GPU Comparison Table

GPU Type GPU VRAM vCPUs RAM Storage Est. Price/hr
gpu_1x_rtx6000 1x RTX 6000 24 GB 30 200 GB 1.4 TB $0.50
gpu_1x_a10 1x A10 24 GB 30 200 GB 1.4 TB $0.75
gpu_1x_a6000 1x A6000 48 GB 28 200 GB 512 GB $0.80
gpu_1x_a100 1x A100 PCIe 40 GB 30 200 GB 512 GB $1.29
gpu_1x_a100_sxm4 1x A100 SXM4 40 GB 30 200 GB 512 GB $1.29
gpu_1x_gh200 1x GH200 96 GB 72 480 GB 2 TB $1.49
gpu_1x_h100_pcie 1x H100 PCIe 80 GB 26 200 GB 512 GB $2.49
gpu_1x_h100_sxm5 1x H100 SXM5 80 GB 52 1000 GB 2 TB $3.29
gpu_1x_b200_sxm6 1x B200 Blackwell 180 GB 72 480 GB 2 TB $5.29
gpu_2x_a100 2x A100 SXM4 80 GB (2×40) 48 900 GB 6 TB $2.58
gpu_2x_h100_sxm5 2x H100 SXM5 160 GB (2×80) 104 2000 GB 4 TB $6.38
gpu_2x_b200_sxm6 2x B200 Blackwell 360 GB (2×180) 144 960 GB 4 TB $10.38
gpu_4x_a100 4x A100 SXM4 160 GB (4×40) 120 1800 GB 14 TB $5.16
gpu_4x_h100_sxm5 4x H100 SXM5 320 GB (4×80) 208 4000 GB 8 TB $12.36
gpu_8x_a100 8x A100 SXM4 320 GB (8×40) 240 1800 GB 14 TB $10.32
gpu_8x_a100_80gb_sxm4 8x A100 SXM4 640 GB (8×80) 240 1800 GB 14 TB $14.32
gpu_8x_h100_sxm5 8x H100 SXM5 640 GB (8×80) 416 7800 GB 30 TB $23.92
gpu_8x_b200_sxm6 8x B200 Blackwell 1440 GB (8×180) 576 3840 GB 16 TB $39.92

Pricing

Prices are approximate and may vary by region and availability.

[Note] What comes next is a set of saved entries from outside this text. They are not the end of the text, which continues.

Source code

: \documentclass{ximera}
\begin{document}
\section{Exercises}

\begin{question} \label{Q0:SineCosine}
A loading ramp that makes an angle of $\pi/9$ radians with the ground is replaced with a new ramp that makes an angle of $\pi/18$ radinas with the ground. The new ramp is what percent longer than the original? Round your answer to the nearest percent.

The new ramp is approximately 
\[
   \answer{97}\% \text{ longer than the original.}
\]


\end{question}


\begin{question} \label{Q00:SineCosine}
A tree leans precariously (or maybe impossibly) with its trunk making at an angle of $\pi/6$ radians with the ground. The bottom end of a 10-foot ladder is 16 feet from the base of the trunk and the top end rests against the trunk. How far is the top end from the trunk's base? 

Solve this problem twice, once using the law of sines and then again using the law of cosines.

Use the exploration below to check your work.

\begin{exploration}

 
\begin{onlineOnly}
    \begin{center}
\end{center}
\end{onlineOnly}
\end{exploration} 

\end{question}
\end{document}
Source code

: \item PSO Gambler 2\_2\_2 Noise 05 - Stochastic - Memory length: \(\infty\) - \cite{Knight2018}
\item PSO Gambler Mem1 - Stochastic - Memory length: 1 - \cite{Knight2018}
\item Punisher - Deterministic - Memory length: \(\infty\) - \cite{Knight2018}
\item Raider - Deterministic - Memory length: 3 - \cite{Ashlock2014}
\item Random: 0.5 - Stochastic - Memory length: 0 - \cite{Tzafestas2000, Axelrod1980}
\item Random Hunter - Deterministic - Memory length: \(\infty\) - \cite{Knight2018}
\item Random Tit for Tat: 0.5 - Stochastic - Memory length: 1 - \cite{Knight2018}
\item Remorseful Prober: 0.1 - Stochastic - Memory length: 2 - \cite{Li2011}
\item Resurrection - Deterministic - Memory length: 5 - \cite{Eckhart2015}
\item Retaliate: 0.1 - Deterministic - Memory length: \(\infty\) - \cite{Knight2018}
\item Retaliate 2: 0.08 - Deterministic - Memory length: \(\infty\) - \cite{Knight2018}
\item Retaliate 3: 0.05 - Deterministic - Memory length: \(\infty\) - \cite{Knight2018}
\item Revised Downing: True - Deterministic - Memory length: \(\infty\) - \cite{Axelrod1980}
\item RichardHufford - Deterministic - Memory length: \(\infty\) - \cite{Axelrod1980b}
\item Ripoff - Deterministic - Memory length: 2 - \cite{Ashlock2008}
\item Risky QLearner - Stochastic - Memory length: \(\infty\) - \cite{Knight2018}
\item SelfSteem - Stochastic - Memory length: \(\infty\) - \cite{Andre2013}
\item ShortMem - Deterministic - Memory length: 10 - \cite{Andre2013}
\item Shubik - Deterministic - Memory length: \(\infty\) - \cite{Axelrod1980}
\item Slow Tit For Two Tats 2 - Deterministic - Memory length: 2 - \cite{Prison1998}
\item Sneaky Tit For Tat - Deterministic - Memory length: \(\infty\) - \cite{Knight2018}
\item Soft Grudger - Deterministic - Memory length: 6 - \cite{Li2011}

Check Lambda Labs dashboard for current pricing.


Single GPU Instances

A10 (24 GB) - Budget Option

Type: gpu_1x_a10
GPU: 1x NVIDIA A10
VRAM: 24 GB
Price: ~$0.60/hr

Best For: - Small models (7-8B parameters) - Quantized 32B models (INT4) - Development and testing - Cost-conscious workloads

Compatible Models: - ✅ Llama 3.1 8B (FP16) - ✅ Mistral 7B (FP16) - ✅ Qwen 2.5 Coder 32B (INT4)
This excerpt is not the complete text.